Thayi Illada Thabbali is a 2003 Indian Kannada-language drama film written and directed by Om Sai Prakash. The film was produced by Ramesh Yadav under the banner Royal Pictures. It features Radhika. The score and soundtrack for the film is by Nadabrahma Hamsalekha and the cinematography is by Sundarnath Suvarna. Radhika received Karnataka State Award for Best Actress for her performance and she also received nomination for Filmfare Award for Best Actress - Kannada.

== Cast ==

- Radhika as Gowri
- Shivadhwaj as Shivakumar
- Srinivasa Murthy as Basava
- Avinash as Nanjappa
- Rajesh
- Bhavya
- Ashalatha as Parvathi
- Chitra Shenoy
- M. N. Lakshmi Devi
- Jyothi
- Smitha
- Sadhu Kokila
- Bank Janardhan
- Michael Madhu
- M. S. Umesh
- Sadashiva Brahmavar

== Soundtrack ==

The film's background score and soundtrack were composed and written by Nadabrahma Hamsalekha.

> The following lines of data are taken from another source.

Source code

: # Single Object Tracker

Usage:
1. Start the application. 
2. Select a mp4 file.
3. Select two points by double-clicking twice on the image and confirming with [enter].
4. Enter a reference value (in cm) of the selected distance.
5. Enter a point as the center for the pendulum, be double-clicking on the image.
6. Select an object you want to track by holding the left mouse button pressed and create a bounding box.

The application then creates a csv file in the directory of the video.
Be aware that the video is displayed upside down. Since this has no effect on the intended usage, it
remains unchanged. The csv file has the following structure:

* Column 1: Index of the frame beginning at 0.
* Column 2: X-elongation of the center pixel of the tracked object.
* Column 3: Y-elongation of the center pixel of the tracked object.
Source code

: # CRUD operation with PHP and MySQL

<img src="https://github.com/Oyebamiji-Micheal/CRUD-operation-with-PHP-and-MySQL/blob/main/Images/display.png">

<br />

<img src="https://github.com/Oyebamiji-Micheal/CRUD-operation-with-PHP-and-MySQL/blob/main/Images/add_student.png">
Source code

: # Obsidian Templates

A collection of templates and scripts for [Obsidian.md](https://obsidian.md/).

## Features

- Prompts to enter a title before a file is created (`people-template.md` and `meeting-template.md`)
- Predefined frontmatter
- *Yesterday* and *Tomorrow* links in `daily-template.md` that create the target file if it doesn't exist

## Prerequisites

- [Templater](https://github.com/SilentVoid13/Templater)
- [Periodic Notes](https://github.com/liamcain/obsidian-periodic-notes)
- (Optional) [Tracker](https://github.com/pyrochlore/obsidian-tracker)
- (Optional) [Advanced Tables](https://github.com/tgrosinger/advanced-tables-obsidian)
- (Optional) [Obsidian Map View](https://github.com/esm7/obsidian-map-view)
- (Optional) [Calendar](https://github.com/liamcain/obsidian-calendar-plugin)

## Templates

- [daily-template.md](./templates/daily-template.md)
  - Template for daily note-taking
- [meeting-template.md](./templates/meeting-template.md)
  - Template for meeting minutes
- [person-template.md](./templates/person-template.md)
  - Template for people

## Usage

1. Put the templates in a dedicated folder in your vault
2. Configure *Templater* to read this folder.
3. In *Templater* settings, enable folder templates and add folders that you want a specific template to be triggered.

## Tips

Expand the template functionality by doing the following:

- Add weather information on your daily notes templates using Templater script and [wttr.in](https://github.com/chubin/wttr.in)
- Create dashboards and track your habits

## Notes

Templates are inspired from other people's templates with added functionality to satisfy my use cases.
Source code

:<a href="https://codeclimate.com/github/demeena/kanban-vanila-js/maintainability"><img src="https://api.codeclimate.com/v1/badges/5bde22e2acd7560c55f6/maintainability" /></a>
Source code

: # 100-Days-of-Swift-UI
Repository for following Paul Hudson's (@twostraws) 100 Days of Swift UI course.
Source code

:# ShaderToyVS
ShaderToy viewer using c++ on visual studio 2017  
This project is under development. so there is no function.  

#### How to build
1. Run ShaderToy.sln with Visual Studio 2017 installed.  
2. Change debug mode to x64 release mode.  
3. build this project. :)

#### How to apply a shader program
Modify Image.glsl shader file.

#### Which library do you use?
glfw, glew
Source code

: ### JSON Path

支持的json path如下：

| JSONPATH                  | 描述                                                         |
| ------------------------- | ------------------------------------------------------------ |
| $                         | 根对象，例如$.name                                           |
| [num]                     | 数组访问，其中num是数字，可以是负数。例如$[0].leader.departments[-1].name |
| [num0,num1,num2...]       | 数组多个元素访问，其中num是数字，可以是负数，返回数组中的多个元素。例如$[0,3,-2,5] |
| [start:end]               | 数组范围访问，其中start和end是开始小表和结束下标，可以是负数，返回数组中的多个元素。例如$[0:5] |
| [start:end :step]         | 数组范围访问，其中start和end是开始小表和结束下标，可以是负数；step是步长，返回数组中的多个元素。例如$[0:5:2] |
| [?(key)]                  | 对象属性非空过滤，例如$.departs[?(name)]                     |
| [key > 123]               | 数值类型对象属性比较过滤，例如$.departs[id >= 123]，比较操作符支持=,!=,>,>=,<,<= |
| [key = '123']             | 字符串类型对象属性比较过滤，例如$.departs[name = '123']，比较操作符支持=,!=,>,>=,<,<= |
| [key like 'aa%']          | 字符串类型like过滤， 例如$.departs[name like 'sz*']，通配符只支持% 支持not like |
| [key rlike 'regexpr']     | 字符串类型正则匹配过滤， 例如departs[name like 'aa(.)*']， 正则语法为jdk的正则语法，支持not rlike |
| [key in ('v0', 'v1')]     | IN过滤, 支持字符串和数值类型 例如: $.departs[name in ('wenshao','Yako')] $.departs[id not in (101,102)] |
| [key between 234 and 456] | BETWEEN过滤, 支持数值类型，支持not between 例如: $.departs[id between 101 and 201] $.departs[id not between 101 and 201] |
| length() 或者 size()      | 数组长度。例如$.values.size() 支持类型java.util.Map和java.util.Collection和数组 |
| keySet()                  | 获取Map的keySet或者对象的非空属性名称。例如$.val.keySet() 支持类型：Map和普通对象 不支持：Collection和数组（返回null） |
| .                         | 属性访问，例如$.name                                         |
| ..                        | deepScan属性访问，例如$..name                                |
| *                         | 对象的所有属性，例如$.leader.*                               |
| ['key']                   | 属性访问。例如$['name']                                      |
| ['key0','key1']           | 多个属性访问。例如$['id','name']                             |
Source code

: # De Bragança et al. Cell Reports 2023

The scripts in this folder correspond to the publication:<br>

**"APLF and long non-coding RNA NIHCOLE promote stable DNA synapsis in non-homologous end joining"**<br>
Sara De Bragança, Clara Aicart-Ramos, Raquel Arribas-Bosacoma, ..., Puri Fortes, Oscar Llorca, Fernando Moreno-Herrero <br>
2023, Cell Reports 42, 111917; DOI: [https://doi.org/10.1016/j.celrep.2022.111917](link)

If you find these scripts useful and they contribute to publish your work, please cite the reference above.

The music rights were acquired by Akash Audio.

Tracklist
| No. | Title | Singer(s) | Length |
|---|---|---|---|
| 1. | "Doori Doori" | Madhu Balakrishnan, K. S. Chithra |  |
| 2. | "Eluthale Eddu" | K. S. Chithra |  |
| 3. | "Ninna Netthimyaale" | Hemanth, K. S. Chithra |  |
| 4. | "Kanne Bidada Kandanannu" | S. P. Balasubrahmanyam |  |
| 5. | "Thayi Illa Thavaru Illa" | K. S. Chithra |  |

== Reception ==
A critic from Viggy wrote that "Director Sai Prakash has done every thing that is required to make lady audience cry, which is his success formula". A critic from indiainfo.com wrote that "Overall a good film". Several journalists appreciated Radhika's performance in the film.

==Awards==
Radhika won Best Actress award in 2003–04 Karnataka State Film Awards.